Thursday, February 28, 2013

Energy Efficient Lighting for Passive Houses

Been looking long and hard at energy efficient and sensible topologies for wiring a house or a building.
Here are the needs:
  1. Other than power outlets, we need very little energy for everything else - so why wire them with the 14ga Romex?  I'd like to see a new style of wiring for this stuff.  One that more closely reflects the realities of today - very small loads, and more demand for flexibility.
  2. Long term flexibility:  It is really nuts that we wire the whole house and then hide everything behind drywall - it makes it so hard to make adjustments and changes.  Why can't we have a wiring and control scheme that is modular, flexible, and not expensive?
  3. Every CFL or LED light works on voltages not related to household voltages of 120 or 240V.  All these silly LED lights we buy that fit into regular 115V sockets come with power supplies built-in.  While the bulbs can last 50,000 hrs, the power supplies die after 2000 or whatever.  Why not have a central LED light control/power supply to distribute low voltage to our lights and a host of other things like USB charging jacks, clocks, etc.
  4. We need some low voltage lights for our exposed beam ceiling.  Ever notice the exposed beam ceilings in magazines?  Most of them don't seem to have effective solutions for their lighting.  That's because there is no joist space for them to hide pot lights or wiring or electrical boxes.  A lot of times you see the light is run using a metal conduit (EMT) along the joist, and then to chandelier.  These days I always look for this when I see exposed beam ceilings in magazines.  This can be a vexing problem.  Our solution is to use low voltage (hence few electrical code issues).  The wire is small, and we hope to bury it above the plywood subfloor - this should be easy because we are looking at adding acoustic layers to the subfloor top side anyway (another vexing issue).  Then each wire will enter a surface mounted, hopefully very small light fixture  - something like an under-the-cabinet light.  The trick is finding lights like this that are small, beautiful, and give off tons of light on very little power.
Well, it looks like Lumencache is a product that addresses most of these needs, if not all.  Other than the duplex power outlets, everything is wired with CAT5 ethernet cable.  All devices are wired with home-runs to a central box.  This means every light and every switch, and every other point wired with CAT5 is a potential data node.  It also means the house's wiring is highly flexible and adaptable to future changes - 3-way wiring is done in the central cabinet, rather than in the walls.  A switch can control any light, and this can be changed, and it can control any number of lights, or it can control something other than lights. A light fixture can be changed to be (theoretically for now - not sure if any product yet exists) a smoke alarm, or it can be both, or perhaps a motion sensor with light, or a WiFi Hotspot....

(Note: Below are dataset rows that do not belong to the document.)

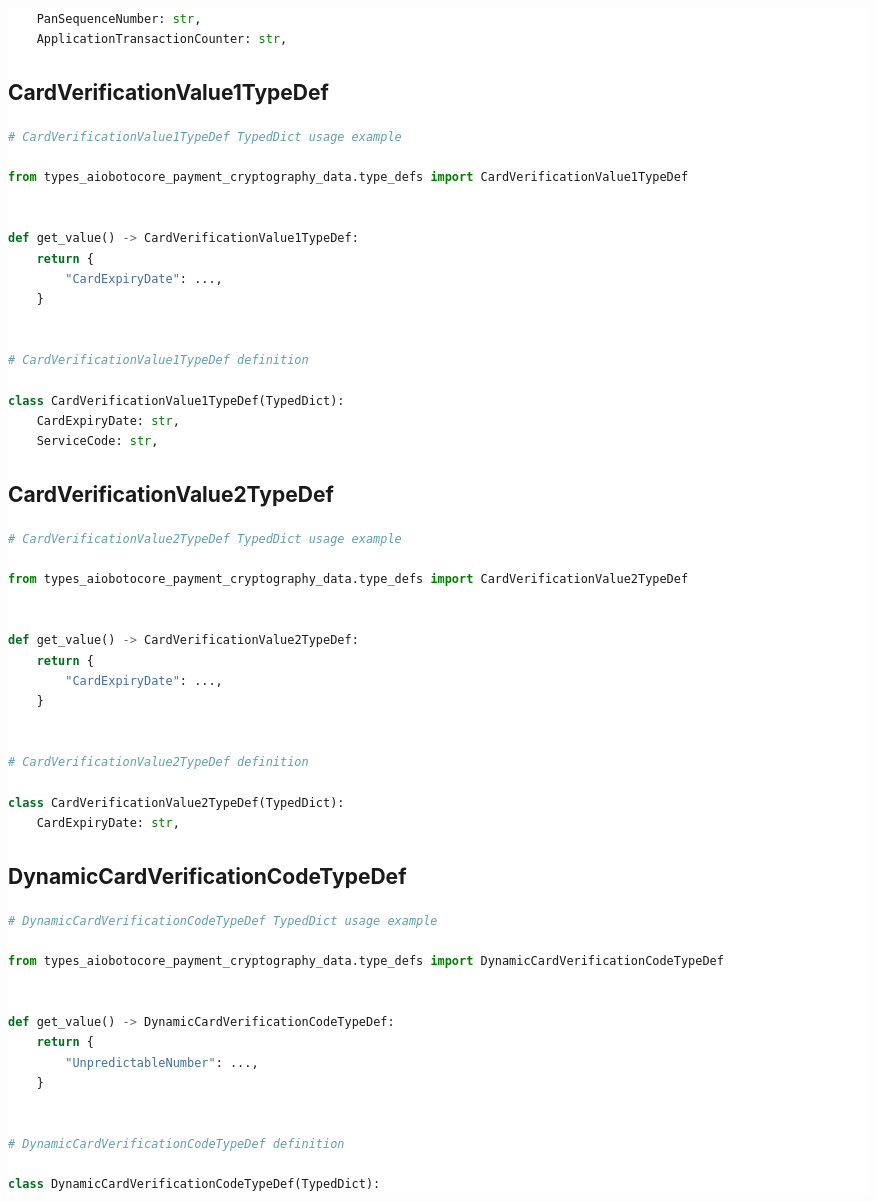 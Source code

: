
```python
    PanSequenceNumber: str,
    ApplicationTransactionCounter: str,
```

## CardVerificationValue1TypeDef

```python
# CardVerificationValue1TypeDef TypedDict usage example

from types_aiobotocore_payment_cryptography_data.type_defs import CardVerificationValue1TypeDef


def get_value() -> CardVerificationValue1TypeDef:
    return {
        "CardExpiryDate": ...,
    }


# CardVerificationValue1TypeDef definition

class CardVerificationValue1TypeDef(TypedDict):
    CardExpiryDate: str,
    ServiceCode: str,
```

## CardVerificationValue2TypeDef

```python
# CardVerificationValue2TypeDef TypedDict usage example

from types_aiobotocore_payment_cryptography_data.type_defs import CardVerificationValue2TypeDef


def get_value() -> CardVerificationValue2TypeDef:
    return {
        "CardExpiryDate": ...,
    }


# CardVerificationValue2TypeDef definition

class CardVerificationValue2TypeDef(TypedDict):
    CardExpiryDate: str,
```

## DynamicCardVerificationCodeTypeDef

```python
# DynamicCardVerificationCodeTypeDef TypedDict usage example

from types_aiobotocore_payment_cryptography_data.type_defs import DynamicCardVerificationCodeTypeDef


def get_value() -> DynamicCardVerificationCodeTypeDef:
    return {
        "UnpredictableNumber": ...,
    }


# DynamicCardVerificationCodeTypeDef definition

class DynamicCardVerificationCodeTypeDef(TypedDict):
```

The possibilities are endless.  That is why I am wiring the house with CAT5 instead of Romex.
We will be having CAT5 at every window opening, every door, every light fixture, every switch, and every thermostat, HVAC component, sensor, etc.  In addition, every data point and telephone point - the data and lighting use the same wire, after all.  Sometimes 2.  This makes it all so simple, and I would say very future friendly.

The only thing which I might wire with different cable is the in-wall speakers.  Ethernet connected speakers might be OK, but from what I hear, not quite that good as yet, so we'll probably wire them with 18gauge or something like that.

There are other developments in the home automation field which are exciting.  OpenHAB is an open-source software framework for home and building automation.  Just appeared on the internet last year.  I hope everyone who makes automation gear pays attention to that standard....
These days, the way to go seems to be to control the house with a small PC, powered by an atom processor.  These are inexpensive and consume very little energy - something like the EEEBox 1033.  On this you can run a home automation software like Mcontrol V3.  Only $170 or so online.  Apparently very open and has drivers for hundreds of different protocols so can connect to and talk to virtually everything from your smartphone.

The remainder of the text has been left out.